WHAT THE TASK REQUIRES:
Below are the records; count how many of their lines carry "Show" and give only the number.

--- START ---

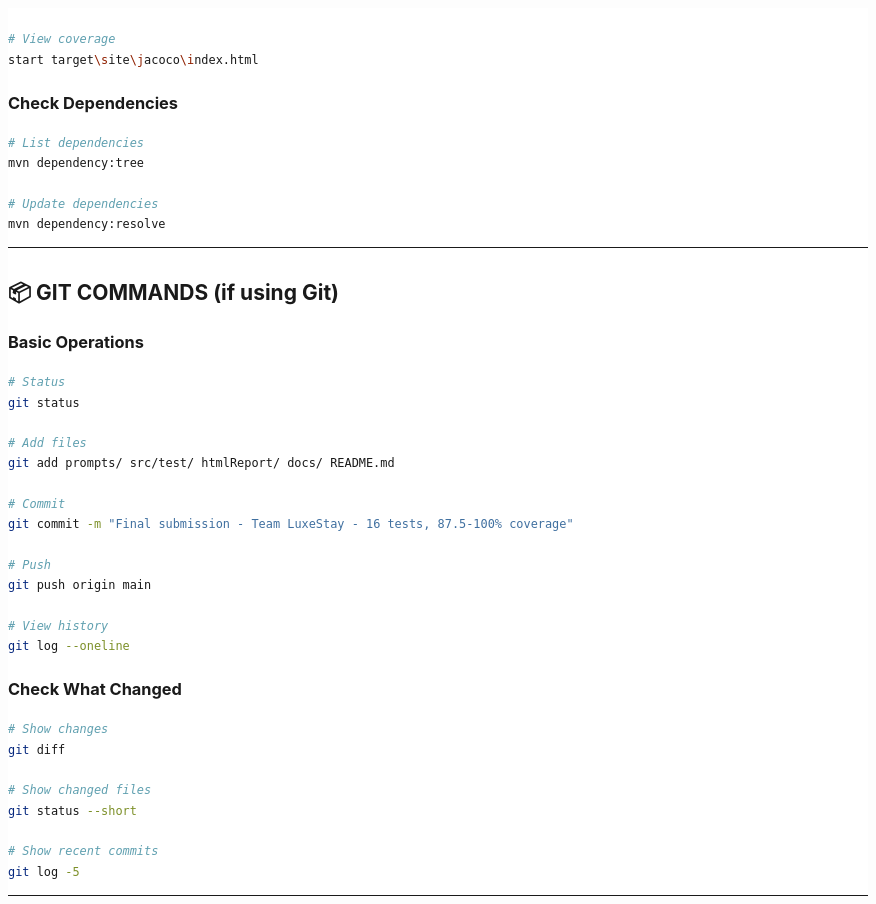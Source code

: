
 ```bash

# View coverage
start target\site\jacoco\index.html
```

### Check Dependencies

```bash
# List dependencies
mvn dependency:tree

# Update dependencies
mvn dependency:resolve
```

---

## 📦 GIT COMMANDS (if using Git)

### Basic Operations

```bash
# Status
git status

# Add files
git add prompts/ src/test/ htmlReport/ docs/ README.md

# Commit
git commit -m "Final submission - Team LuxeStay - 16 tests, 87.5-100% coverage"

# Push
git push origin main

# View history
git log --oneline
```

### Check What Changed

```bash
# Show changes
git diff

# Show changed files
git status --short

# Show recent commits
git log -5
```

---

--- END ---

ANSWER SPACE:
3